The streets of Fremantle are largely deserted except for the homeless and depauperate. They mill. They don’t maintain social distancing. They don’t comply. Their benches have been plastered with signs saying CLOSED but they peel these off and sit anyway.
White cockatoos are masters at mass gathering, from the lemon scented gum to the olive, eating the fruit and partying. Mess makers. Squawkers. Marauders.
It is Easter and the church services are happening online. The annual street arts festival has been cancelled. The town is eerily quiet and the streets invite being walked on, smack down the middle. Our own street is usually busy with pool-goers but it has been idle so long that we feel we own it. We walk on it, skate on it, play ball on it, the dogs even sleep on it. The side walk has not been blown of seed pods so it is carpeted by the crunchy droppings. At night, as the street lamp catches them, they shimmer like discarded fish scales.
We experience the hottest April day ever and the beach is very enticing. People go, of course they do, but they spread out. They veer from each other, as everyone is perceived as potentially contagious, carrying the lurgy, deceitfully in their sputum, on their hands, in the vapour they emit. A friend tells me it took several years following the Spanish flu for people to begin engaging freely with others again. How long will it take for us to remove the “stand here” lines from the supermarket floor after this has passed? When will the Keep Cup be allowed to touch the milk frother’s nozzle? Will cash be ever handed to you again?When will you no longer wince as some one extends a hand towards you or offers you a receipt that you then refuse?

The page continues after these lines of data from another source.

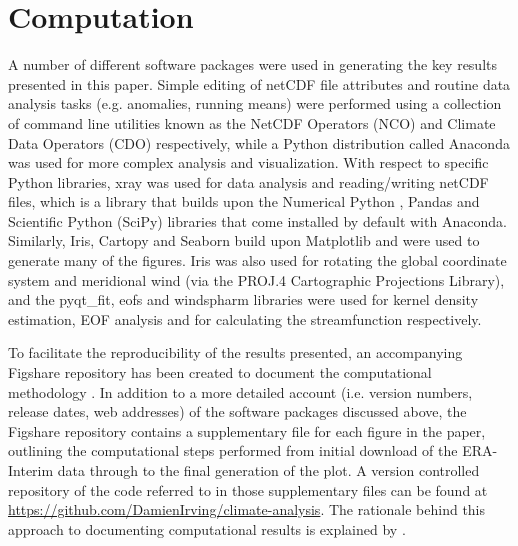 \section{Computation}

A number of different software packages were used in generating the key results presented in this paper. Simple editing of netCDF file attributes and routine data analysis tasks (e.g. anomalies, running means) were performed using a collection of command line utilities known as the NetCDF Operators (NCO) and Climate Data Operators (CDO) respectively, while a Python distribution called Anaconda was used for more complex analysis and visualization. With respect to specific Python libraries, xray was used for data analysis and reading/writing netCDF files, which is a library that builds upon the Numerical Python \citep[NumPy;][]{VanDerWalt2011}, Pandas and Scientific Python (SciPy) libraries that come installed by default with Anaconda. Similarly, Iris, Cartopy and Seaborn build upon Matplotlib \citep[the default Python plotting library;][]{Hunter2007} and were used to generate many of the figures. Iris was also used for rotating the global coordinate system and meridional wind (via the PROJ.4 Cartographic Projections Library), and the pyqt\_fit, eofs and windspharm libraries were used for kernel density estimation, EOF analysis and for calculating the streamfunction respectively.

To facilitate the reproducibility of the results presented, an accompanying Figshare repository has been created to document the computational methodology \citep{Irving2016a}. In addition to a more detailed account (i.e. version numbers, release dates, web addresses) of the software packages discussed above, the Figshare repository contains a supplementary file for each figure in the paper, outlining the computational steps performed from initial download of the ERA-Interim data through to the final generation of the plot. A version controlled repository of the code referred to in those supplementary files can be found at \url{https://github.com/DamienIrving/climate-analysis}. The rationale behind this approach to documenting computational results is explained by \citet{Irving2016}.
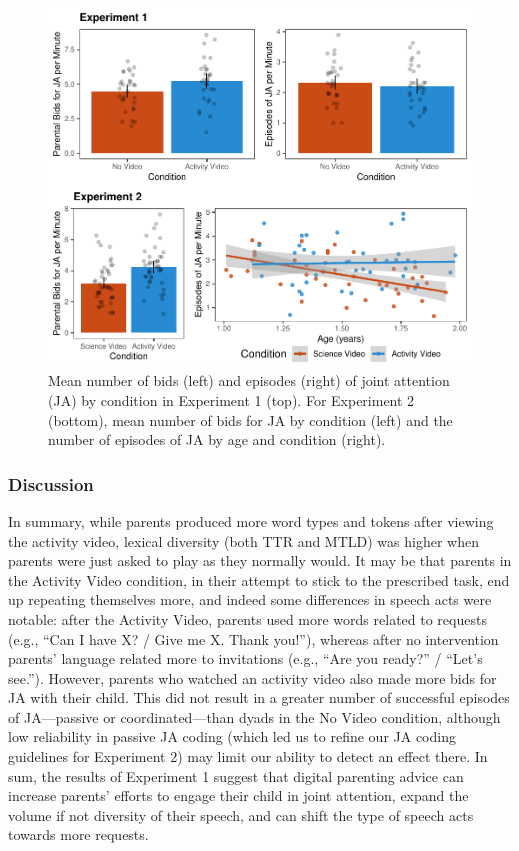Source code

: \documentclass[
  english,
  man]{apa6}
\begin{document}
\begin{figure}[H]

{\centering \includegraphics{figs/fig-JA-1} 

}

\caption{\label{fig:JA} Mean number of bids (left) and episodes (right) of joint attention (JA) by condition in Experiment 1 (top). For Experiment 2 (bottom), mean number of bids for JA by condition (left) and the number of episodes of JA by age and condition (right).}\label{fig:fig-JA}
\end{figure}

\hypertarget{discussion}{%
\subsubsection{Discussion}\label{discussion}}

In summary, while parents produced more word types and tokens after viewing the activity video, lexical diversity (both TTR and MTLD) was higher when parents were just asked to play as they normally would.
It may be that parents in the Activity Video condition, in their attempt to stick to the prescribed task, end up repeating themselves more, and indeed some differences in speech acts were notable:
after the Activity Video, parents used more words related to requests (e.g., \enquote{Can I have X? / Give me X. Thank you!}), whereas after no intervention parents' language related more to invitations (e.g., \enquote{Are you ready?} / \enquote{Let's see.}).
However, parents who watched an activity video also made more bids for JA with their child.
This did not result in a greater number of successful episodes of JA---passive or coordinated---than dyads in the No Video condition, although low reliability in passive JA coding (which led us to refine our JA coding guidelines for Experiment 2) may limit our ability to detect an effect there.
In sum, the results of Experiment 1 suggest that digital parenting advice can increase parents' efforts to engage their child in joint attention, expand the volume if not diversity of their speech, and can shift the type of speech acts towards more requests.
\end{document}
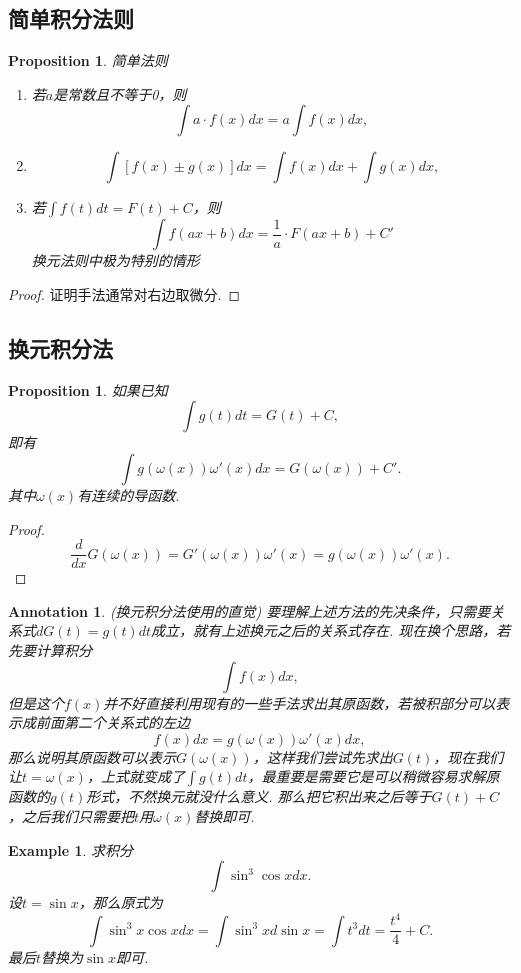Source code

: \documentclass{article}
\newtheorem{proposition}[theorem]{Proposition}
\newtheorem{example}[theorem]{Example}
\newtheorem{annotation}[theorem]{Annotation}
\begin{document}
\subsection{简单积分法则}

\begin{proposition}
\rm 简单法则
\begin{enumerate}
	\item 若$a$是常数且不等于0，则
	$$
	\int a\cdot f(x)dx = a \int f(x)dx,
	$$
	\item 
	$$
	\int \left[ f(x) \pm  g(x) \right]dx = \int f(x)dx + \int g(x)dx,
	$$
	\item 若$\int f(t)dt = F(t)+C$，则
	$$
	\int f(ax+b)dx = \frac{1}{a}\cdot F(ax+b)+C'
	$$
	{\color{red} 换元法则中极为特别的情形}
\end{enumerate}
\end{proposition}

\begin{proof}
{\color{blue}证明手法通常对右边取微分}.
\end{proof}


\subsection{换元积分法}
\begin{proposition}
\rm 如果已知
$$
\int g(t)dt = G(t)+C,
$$
即有
$$
\int g(\omega(x))\omega'(x)dx = G(\omega(x)) + C'.
$$
其中$\omega(x)$有连续的导函数. 
\end{proposition}

\begin{proof}
$$
\frac{d}{dx}G(\omega(x)) = G'(\omega(x))\omega'(x) = g(\omega(x))\omega'(x).
$$
\end{proof}

\begin{annotation}
\rm {\color{red} (换元积分法使用的直觉)} 要理解上述方法的先决条件，只需要关系式$dG(t)=g(t)dt$成立，就有上述换元之后的关系式存在. 现在换个思路，若先要计算积分
$$
\int f(x)dx,
$$
但是这个$f(x)$并不好直接利用现有的一些手法求出其原函数，若被积部分可以表示成前面第二个关系式的左边
$$
f(x)dx = g(\omega(x))\omega'(x)dx,
$$
那么说明其原函数可以表示$G(\omega(x))$，这样我们尝试先求出$G(t)$，现在我们让$t=\omega(x)$，上式就变成了$\int g(t)dt$，{\color{blue}最重要是需要它是可以稍微容易求解原函数的$g(t)$形式，不然换元就没什么意义}. 那么把它积出来之后等于$G(t)+C$，之后我们只需要把$t$用$\omega(x)$替换即可.
\end{annotation}

\begin{example}
\rm 求积分
$$
\int \sin^3\cos xdx.
$$
设$t=\sin x$，那么原式为
$$
\int \sin^3x\cos xdx = \int \sin^3xd\sin x = \int t^3 dt = \frac{t^4}{4}+C.
$$
最后$t$替换为$\sin x$即可.
\end{example}
\end{document}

But as much as people try to avoid each other, they also crave what they are missing – companionship is deeply healing and people want to say hello. They want to smile and have a conversation unfettered by perspex and closer than 1.5 metes. Somehow the replacement virtual world has yet to feel tempting. I prefer to brood, unhelpfully.
My own anxieties have switched focus from disease to loss of income. I don’t fear becoming ill, but I do vex as pay checks dwindle and income seems to be out of my control. I think of anxious dogs and how I tell clients anxiety is so much worse when an animal feels a lack of control and predictability. I am such an animal now – my life has lost its rudder, and one week can be very different from the one before. As a list-maker, as a person who loves order and routine, I find myself all-a-jangle and sometimes close to weepy. My son tells me it is Easter and I should stop fretting. But this goes by unheeded. What’s wrong with you Mum? That oh-so-helpful question to the ill-at-ease. We argue instead about what happened to Jesus on the various days of Easter while eating more baked goods with cream from a spray can. At night I can’t sleep as I lie awake with the machinations of the various ideas I have to make my income more reliable. I try to stop thinking, but immediately find myself at the beginning of the spool once more, working through the same problem. Graham tosses and turns too but he is sleeping. He is reading Camus’ The Plague and I wonder if he dreams of pestilence.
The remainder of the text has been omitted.